Officials in the Swedish town of Gävle are going to extraordinary lengths to ensure their notorious festive monument, Gävlebocken (Gävle goat), remains standing for the duration of the Christmas season. The tradition of erecting a huge straw goat in Gävle’s Slottstorget at Christmas time began in 1966 but it has rarely made it to Christmas Day unscathed in its 51-year history.
In an attempt to protect the goat from vandals this year, Gävle municipality has employed two security guards, built a double fence around it and has installed a live ‘goat cam’ so members of the public can also keep watch.
The inauguration ceremony for 2017’s monument took place on 4 December and passed without incident but, if history is anything to go by, many people will be wondering how long the 13-metre-high structure will last – the goat has only stayed standing for the whole season on 14 occasions.
While most incarnations of Gävlebocken have fallen victim to arsonists, one vandal tried to destroy it by ramming it with a Volvo, and the most elaborate sabotage plot involved plans to use a helicopter to steal it and take it to Stockholm.

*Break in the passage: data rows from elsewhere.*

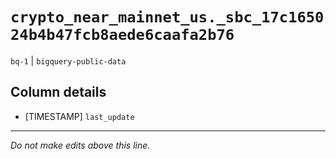 # `crypto_near_mainnet_us._sbc_17c165024b4b47fcb8aede6caafa2b76`
`bq-1` | `bigquery-public-data`

## Column details
* [TIMESTAMP] `last_update`

-------------------------------------------------------------------------------
*Do not make edits above this line.*
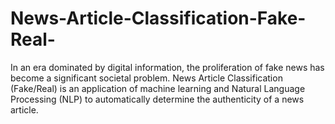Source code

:# News-Article-Classification-Fake-Real-
​In an era dominated by digital information, the proliferation of fake news has become a significant societal problem. News Article Classification (Fake/Real) is an application of machine learning and Natural Language Processing (NLP) to automatically determine the authenticity of a news article.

The persistent and sometimes comical nature of the dastardly plans to wreck Gävlebocken has meant the goat’s story has become fabled around the world but a spokesperson for the municipality, Maria Wallberg, explained to news agency TT why the publicity isn’t such a boon for the city. “The fires are not that good for Gävle because many people come here just to see the goat,” she said. “There are a lot of cancellations once it burns.”
Gävlebocken is a giant version of the traditional Nordic Yule Goat, an ornament usually made of straw and tied with red ribbon, which is hung on Christmas trees.